Saved entries
▬▬▬
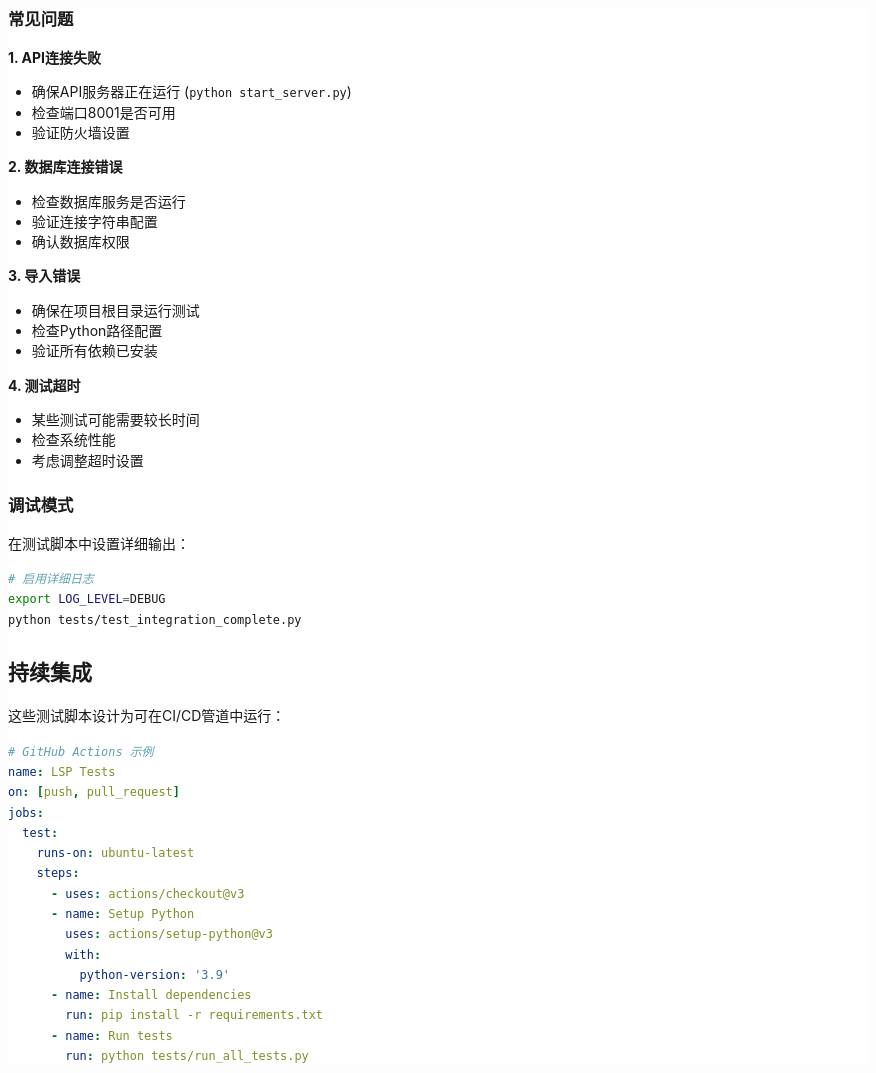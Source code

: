 ### 常见问题

**1. API连接失败**
- 确保API服务器正在运行 (`python start_server.py`)
- 检查端口8001是否可用
- 验证防火墙设置

**2. 数据库连接错误**
- 检查数据库服务是否运行
- 验证连接字符串配置
- 确认数据库权限

**3. 导入错误**
- 确保在项目根目录运行测试
- 检查Python路径配置
- 验证所有依赖已安装

**4. 测试超时**
- 某些测试可能需要较长时间
- 检查系统性能
- 考虑调整超时设置

### 调试模式
在测试脚本中设置详细输出：
```bash
# 启用详细日志
export LOG_LEVEL=DEBUG
python tests/test_integration_complete.py
```

## 持续集成

这些测试脚本设计为可在CI/CD管道中运行：

```yaml
# GitHub Actions 示例
name: LSP Tests
on: [push, pull_request]
jobs:
  test:
    runs-on: ubuntu-latest
    steps:
      - uses: actions/checkout@v3
      - name: Setup Python
        uses: actions/setup-python@v3
        with:
          python-version: '3.9'
      - name: Install dependencies
        run: pip install -r requirements.txt
      - name: Run tests
        run: python tests/run_all_tests.py
```
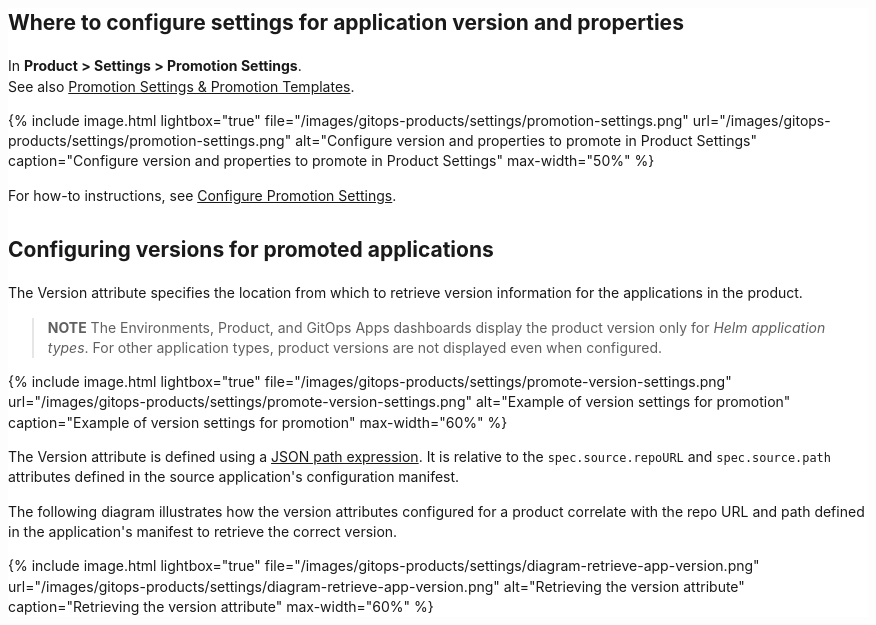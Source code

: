 ## Where to configure settings for application version and properties
In **Product > Settings > Promotion Settings**.   
See also [Promotion Settings & Promotion Templates](#promotion-settings--promotion-templates).

{% include
 image.html
 lightbox="true"
 file="/images/gitops-products/settings/promotion-settings.png"
 url="/images/gitops-products/settings/promotion-settings.png"
 alt="Configure version and properties to promote in Product Settings"
 caption="Configure version and properties to promote in Product Settings"
    max-width="50%"
%} 


For how-to instructions, see [Configure Promotion Settings]({{site.baseurl}}/docs/products/configure-product-settings/#configure-promotion-settings-for-products).



## Configuring versions for promoted applications
The Version attribute specifies the location from which to retrieve version information for the applications in the product. 
 
>**NOTE**
The Environments, Product, and GitOps Apps dashboards display the product version only for _Helm application types_.
For other application types, product versions are not displayed even when configured.


{% include
 image.html
 lightbox="true"
 file="/images/gitops-products/settings/promote-version-settings.png"
 url="/images/gitops-products/settings/promote-version-settings.png"
 alt="Example of version settings for promotion"
 caption="Example of version settings for promotion"
    max-width="60%"
%} 


The Version attribute is defined using a [JSON path expression](#json-path-expressions-for-files-and-properties). It is relative to the `spec.source.repoURL` and `spec.source.path` attributes defined in the source application's configuration manifest.  

The following diagram illustrates how the version attributes configured for a product correlate with the repo URL and path defined in the application's manifest to retrieve the correct version.

{% include
 image.html
 lightbox="true"
 file="/images/gitops-products/settings/diagram-retrieve-app-version.png"
 url="/images/gitops-products/settings/diagram-retrieve-app-version.png"
 alt="Retrieving the version attribute"
 caption="Retrieving the version attribute"
    max-width="60%"
%}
▬▬▬
→ **Task to carry out**
What is needed is a word-for-word restatement of every line from the one with "For how-to instructions, see" to the end of the entries above.

→ **Solved exercise**
For how-to instructions, see [Configure Promotion Settings]({{site.baseurl}}/docs/products/configure-product-settings/#configure-promotion-settings-for-products).



## Configuring versions for promoted applications
The Version attribute specifies the location from which to retrieve version information for the applications in the product. 
 
>**NOTE**
The Environments, Product, and GitOps Apps dashboards display the product version only for _Helm application types_.
For other application types, product versions are not displayed even when configured.


{% include
 image.html
 lightbox="true"
 file="/images/gitops-products/settings/promote-version-settings.png"
 url="/images/gitops-products/settings/promote-version-settings.png"
 alt="Example of version settings for promotion"
 caption="Example of version settings for promotion"
    max-width="60%"
%} 


The Version attribute is defined using a [JSON path expression](#json-path-expressions-for-files-and-properties). It is relative to the `spec.source.repoURL` and `spec.source.path` attributes defined in the source application's configuration manifest.  

The following diagram illustrates how the version attributes configured for a product correlate with the repo URL and path defined in the application's manifest to retrieve the correct version.

{% include
 image.html
 lightbox="true"
 file="/images/gitops-products/settings/diagram-retrieve-app-version.png"
 url="/images/gitops-products/settings/diagram-retrieve-app-version.png"
 alt="Retrieving the version attribute"
 caption="Retrieving the version attribute"
    max-width="60%"
%}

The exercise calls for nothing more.